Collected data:

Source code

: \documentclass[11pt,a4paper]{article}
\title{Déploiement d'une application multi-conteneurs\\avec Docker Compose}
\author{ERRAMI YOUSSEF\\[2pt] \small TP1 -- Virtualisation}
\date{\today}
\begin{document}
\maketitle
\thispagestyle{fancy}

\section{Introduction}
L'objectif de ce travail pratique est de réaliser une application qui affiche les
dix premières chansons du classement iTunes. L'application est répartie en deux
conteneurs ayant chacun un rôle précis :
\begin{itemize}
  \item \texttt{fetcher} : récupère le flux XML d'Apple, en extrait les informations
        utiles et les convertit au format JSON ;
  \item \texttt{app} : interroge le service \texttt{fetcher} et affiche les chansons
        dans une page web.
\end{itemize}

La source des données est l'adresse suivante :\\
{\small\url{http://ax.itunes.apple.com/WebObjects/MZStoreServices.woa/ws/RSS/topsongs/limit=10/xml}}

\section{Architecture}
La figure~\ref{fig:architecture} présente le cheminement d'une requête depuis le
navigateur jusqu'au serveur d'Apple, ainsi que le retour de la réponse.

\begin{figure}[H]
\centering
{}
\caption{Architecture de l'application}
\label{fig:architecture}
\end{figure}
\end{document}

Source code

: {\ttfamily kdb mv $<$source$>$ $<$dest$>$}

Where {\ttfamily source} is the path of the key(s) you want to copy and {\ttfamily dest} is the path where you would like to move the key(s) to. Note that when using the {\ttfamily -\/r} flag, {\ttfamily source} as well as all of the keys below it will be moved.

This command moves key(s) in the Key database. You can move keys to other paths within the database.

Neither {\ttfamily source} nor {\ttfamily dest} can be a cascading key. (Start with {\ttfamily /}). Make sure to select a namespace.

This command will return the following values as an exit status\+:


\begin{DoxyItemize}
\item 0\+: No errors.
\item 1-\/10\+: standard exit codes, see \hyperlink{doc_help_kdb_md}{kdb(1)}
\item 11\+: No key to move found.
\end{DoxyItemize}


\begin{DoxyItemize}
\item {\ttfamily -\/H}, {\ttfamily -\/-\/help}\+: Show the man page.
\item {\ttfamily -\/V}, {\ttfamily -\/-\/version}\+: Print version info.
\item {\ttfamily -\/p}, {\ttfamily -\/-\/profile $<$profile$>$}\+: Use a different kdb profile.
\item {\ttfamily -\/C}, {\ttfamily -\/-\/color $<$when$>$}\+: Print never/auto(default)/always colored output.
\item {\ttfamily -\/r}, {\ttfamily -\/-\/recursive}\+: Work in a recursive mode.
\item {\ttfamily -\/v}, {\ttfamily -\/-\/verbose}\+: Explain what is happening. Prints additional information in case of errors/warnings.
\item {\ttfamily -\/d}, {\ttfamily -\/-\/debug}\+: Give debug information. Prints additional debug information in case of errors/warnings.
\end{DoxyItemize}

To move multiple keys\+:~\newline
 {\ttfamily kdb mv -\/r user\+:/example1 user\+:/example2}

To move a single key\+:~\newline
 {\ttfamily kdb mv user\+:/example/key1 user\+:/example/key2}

_Exercise aim_: Nothing but a number is expected here: the number of lines above that hold the word "chansons".

_Answer to this task_: 2